• [EXERCISE PROMPT]: Write out every entry precisely as given, leaving the pictures out.

Top of DATASET

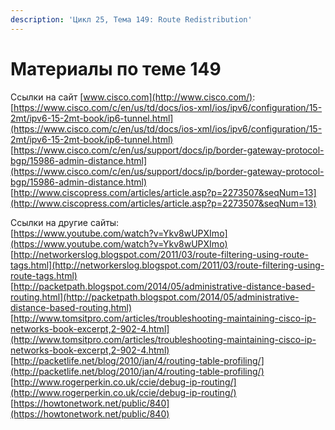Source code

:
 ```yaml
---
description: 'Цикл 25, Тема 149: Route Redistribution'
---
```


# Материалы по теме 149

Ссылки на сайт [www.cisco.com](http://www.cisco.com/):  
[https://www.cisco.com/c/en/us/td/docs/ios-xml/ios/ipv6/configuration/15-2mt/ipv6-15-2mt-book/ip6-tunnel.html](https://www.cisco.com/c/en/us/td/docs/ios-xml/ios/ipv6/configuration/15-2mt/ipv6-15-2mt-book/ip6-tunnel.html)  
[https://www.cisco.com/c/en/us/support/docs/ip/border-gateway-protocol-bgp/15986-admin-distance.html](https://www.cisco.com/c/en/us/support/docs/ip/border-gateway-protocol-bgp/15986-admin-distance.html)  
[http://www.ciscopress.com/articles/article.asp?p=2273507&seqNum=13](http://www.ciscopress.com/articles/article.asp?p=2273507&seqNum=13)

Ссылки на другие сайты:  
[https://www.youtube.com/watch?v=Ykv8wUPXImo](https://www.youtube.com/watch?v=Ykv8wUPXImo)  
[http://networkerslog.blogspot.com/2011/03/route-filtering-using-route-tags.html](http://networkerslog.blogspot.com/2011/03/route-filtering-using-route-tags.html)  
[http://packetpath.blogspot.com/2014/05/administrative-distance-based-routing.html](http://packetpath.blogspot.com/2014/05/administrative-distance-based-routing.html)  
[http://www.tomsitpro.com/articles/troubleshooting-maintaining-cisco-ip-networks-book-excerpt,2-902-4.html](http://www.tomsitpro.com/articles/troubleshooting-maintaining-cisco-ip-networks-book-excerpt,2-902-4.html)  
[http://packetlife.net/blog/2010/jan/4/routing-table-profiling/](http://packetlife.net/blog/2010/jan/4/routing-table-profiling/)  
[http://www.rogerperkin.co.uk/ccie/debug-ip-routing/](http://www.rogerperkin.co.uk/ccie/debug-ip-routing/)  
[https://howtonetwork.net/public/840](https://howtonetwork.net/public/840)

Bottom of DATASET

• [RESPONSE AREA]:
Source code

:
 ```yaml
---
description: 'Цикл 25, Тема 149: Route Redistribution'
---
```


# Материалы по теме 149

Ссылки на сайт [www.cisco.com](http://www.cisco.com/):  
[https://www.cisco.com/c/en/us/td/docs/ios-xml/ios/ipv6/configuration/15-2mt/ipv6-15-2mt-book/ip6-tunnel.html](https://www.cisco.com/c/en/us/td/docs/ios-xml/ios/ipv6/configuration/15-2mt/ipv6-15-2mt-book/ip6-tunnel.html)  
[https://www.cisco.com/c/en/us/support/docs/ip/border-gateway-protocol-bgp/15986-admin-distance.html](https://www.cisco.com/c/en/us/support/docs/ip/border-gateway-protocol-bgp/15986-admin-distance.html)  
[http://www.ciscopress.com/articles/article.asp?p=2273507&seqNum=13](http://www.ciscopress.com/articles/article.asp?p=2273507&seqNum=13)

Ссылки на другие сайты:  
[https://www.youtube.com/watch?v=Ykv8wUPXImo](https://www.youtube.com/watch?v=Ykv8wUPXImo)  
[http://networkerslog.blogspot.com/2011/03/route-filtering-using-route-tags.html](http://networkerslog.blogspot.com/2011/03/route-filtering-using-route-tags.html)  
[http://packetpath.blogspot.com/2014/05/administrative-distance-based-routing.html](http://packetpath.blogspot.com/2014/05/administrative-distance-based-routing.html)  
[http://www.tomsitpro.com/articles/troubleshooting-maintaining-cisco-ip-networks-book-excerpt,2-902-4.html](http://www.tomsitpro.com/articles/troubleshooting-maintaining-cisco-ip-networks-book-excerpt,2-902-4.html)  
[http://packetlife.net/blog/2010/jan/4/routing-table-profiling/](http://packetlife.net/blog/2010/jan/4/routing-table-profiling/)  
[http://www.rogerperkin.co.uk/ccie/debug-ip-routing/](http://www.rogerperkin.co.uk/ccie/debug-ip-routing/)  
[https://howtonetwork.net/public/840](https://howtonetwork.net/public/840)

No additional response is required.